We ask ourselves why bad things happen to good people; we wonder why life is unfair. We live in a world with natural disasters, poverty, world hunger, war, and crime. Negativity surrounds us, but without it, we would not know what positivity is. How would we appreciate sunny skies without a little rain? If it never rained, then partly cloudy would be less than perfect.

Life is not perfect—everything needs a balance between the good and the bad—and sometimes, things are out of our control, but we must accept them for what they are and move forward. Learn how to play the cards life has dealt you.

I am still learning how to play, and I am doing the best I can. That is all we can do: our best. We all face different obstacles, some worse than others, but we are still living in the same hell just with different demons. One of my demons is depression.

Mental illness does not go away overnight. It is an everyday struggle consisting of medication, doctors, therapists, and yourself. You are your toughest critic, worst enemy, and the one person you cannot avoid. It is easier to fake a smile and pretend like everything is fine than to admit to others, sometimes even yourself, what is consuming you inside.

Depression feels like you are drowning: you see how close you are to the surface, but you still cannot come up for air.

You are falling apart inside with no way out. You become a different person and you miss who you used to be. You look at old pictures and wonder where that happy person went—you feel lost. Asking myself why this was happening to me did not help. Saying life is unfair did not help. Sulking in my sorrows did not get me anywhere. I felt hopeless, but thankfully I had someone who saved me from myself. He changed my perspective and brought sunshine into the storm clouds in my head. His name was Pablo; may he rest in peace.

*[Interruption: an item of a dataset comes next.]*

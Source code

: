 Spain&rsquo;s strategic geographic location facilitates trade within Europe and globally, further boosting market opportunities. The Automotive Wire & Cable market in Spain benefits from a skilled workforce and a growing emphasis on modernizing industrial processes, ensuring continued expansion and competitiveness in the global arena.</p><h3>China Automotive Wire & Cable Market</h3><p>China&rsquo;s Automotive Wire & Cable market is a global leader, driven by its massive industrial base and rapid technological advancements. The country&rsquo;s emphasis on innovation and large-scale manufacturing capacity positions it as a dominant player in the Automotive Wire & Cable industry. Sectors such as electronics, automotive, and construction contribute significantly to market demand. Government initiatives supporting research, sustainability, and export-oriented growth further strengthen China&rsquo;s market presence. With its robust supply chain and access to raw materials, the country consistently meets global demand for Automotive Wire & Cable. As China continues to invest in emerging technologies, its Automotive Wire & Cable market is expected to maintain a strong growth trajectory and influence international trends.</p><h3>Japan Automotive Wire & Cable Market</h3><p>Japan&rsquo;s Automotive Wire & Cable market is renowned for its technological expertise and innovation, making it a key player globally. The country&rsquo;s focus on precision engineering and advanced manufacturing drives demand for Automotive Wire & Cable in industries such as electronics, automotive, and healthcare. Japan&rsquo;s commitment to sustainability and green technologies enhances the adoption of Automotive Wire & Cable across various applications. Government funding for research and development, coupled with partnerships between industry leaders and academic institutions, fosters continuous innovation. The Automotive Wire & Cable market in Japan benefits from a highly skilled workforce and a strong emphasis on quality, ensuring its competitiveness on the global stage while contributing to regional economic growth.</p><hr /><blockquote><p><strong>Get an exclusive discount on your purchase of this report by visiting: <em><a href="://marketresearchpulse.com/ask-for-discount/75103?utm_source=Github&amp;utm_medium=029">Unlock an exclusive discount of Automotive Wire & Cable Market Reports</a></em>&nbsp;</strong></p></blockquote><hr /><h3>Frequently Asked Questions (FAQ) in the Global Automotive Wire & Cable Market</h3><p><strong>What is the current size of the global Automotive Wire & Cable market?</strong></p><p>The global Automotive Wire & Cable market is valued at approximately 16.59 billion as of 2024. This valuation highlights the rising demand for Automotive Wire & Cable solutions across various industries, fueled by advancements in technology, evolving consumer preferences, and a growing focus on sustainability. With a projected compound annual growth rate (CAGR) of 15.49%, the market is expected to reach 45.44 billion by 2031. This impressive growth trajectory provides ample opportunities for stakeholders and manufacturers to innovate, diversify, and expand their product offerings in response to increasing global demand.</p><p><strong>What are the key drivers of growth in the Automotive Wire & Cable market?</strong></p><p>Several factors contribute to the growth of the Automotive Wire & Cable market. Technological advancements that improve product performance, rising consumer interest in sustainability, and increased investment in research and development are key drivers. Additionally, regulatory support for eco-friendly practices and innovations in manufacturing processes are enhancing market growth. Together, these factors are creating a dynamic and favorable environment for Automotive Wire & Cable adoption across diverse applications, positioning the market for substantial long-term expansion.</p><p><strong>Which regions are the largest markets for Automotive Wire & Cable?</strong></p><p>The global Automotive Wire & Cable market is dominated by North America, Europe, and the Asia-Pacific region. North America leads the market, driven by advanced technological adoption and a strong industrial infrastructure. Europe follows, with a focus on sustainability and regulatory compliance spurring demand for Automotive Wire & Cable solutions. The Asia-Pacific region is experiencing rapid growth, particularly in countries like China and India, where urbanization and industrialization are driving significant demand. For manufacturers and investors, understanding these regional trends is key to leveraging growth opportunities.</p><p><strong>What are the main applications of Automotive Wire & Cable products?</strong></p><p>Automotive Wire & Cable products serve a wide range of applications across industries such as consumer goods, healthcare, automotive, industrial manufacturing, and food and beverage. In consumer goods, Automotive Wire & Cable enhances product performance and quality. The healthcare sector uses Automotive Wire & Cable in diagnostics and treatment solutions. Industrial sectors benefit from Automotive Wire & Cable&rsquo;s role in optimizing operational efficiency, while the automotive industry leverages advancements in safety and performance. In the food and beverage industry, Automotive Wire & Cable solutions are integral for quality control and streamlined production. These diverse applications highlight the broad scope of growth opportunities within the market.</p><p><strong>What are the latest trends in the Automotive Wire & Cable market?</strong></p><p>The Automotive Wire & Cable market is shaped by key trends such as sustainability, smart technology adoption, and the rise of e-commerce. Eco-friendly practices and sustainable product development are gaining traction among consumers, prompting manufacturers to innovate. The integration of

Pablo was one of the greatest friends I ever had; he was an incredible person always full of joy—always lending a helping hand. He kept me centered. He always reminded me to count my blessings instead of my problems; he always gave the best advice.

He taught me how to see the negatives as blessings in disguises. Life is a learning experience and everything happens for a reason. It is hard to understand what that reason is, but I believe life is not meant to be understood. There is not a survival guide to life; life is not black and white—it is grey.

Perspective is everything: “some people look at sunsets as the end of something beautiful that once was: the day. Others see it as simply a new beginning to a different, but equally beautiful, thing: the night.” The day I understood everything was the day I stopped trying to figure everything out.

The day I knew peace was the day I let everything go—I let it all go.

My situation became irrelevant when I saw it as a potential blessing, as a learning experience, as an opportunity to better myself. I changed my perspective and I changed my situation. Everything happens for a reason, and like Douglas Adams put it: “I may not have gone where I intended to go, but I [know] I have ended up where I needed to be.” I learned how to play the cards I was dealt with.


Stop focusing on the negatives and become the best version of yourself. Learn to appreciate what you have and make the best of it. Strive for excellence and never get discouraged by the journey because you are capable of doing anything you set your mind too.